GOAL OF THE EXERCISE: Among these records, which lines include "etter"? Copy them out.

[Collected data]
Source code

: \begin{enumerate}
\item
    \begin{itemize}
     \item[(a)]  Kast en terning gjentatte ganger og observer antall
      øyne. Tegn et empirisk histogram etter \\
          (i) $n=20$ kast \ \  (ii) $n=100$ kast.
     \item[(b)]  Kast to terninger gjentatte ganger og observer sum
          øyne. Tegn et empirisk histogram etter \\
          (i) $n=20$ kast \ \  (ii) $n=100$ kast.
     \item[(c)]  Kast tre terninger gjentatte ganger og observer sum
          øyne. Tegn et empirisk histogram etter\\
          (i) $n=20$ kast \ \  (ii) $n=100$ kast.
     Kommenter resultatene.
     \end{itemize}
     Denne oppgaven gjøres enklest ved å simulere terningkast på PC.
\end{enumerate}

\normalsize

EXERCISE SOLUTION:
      øyne. Tegn et empirisk histogram etter \\
          øyne. Tegn et empirisk histogram etter \\
          øyne. Tegn et empirisk histogram etter\\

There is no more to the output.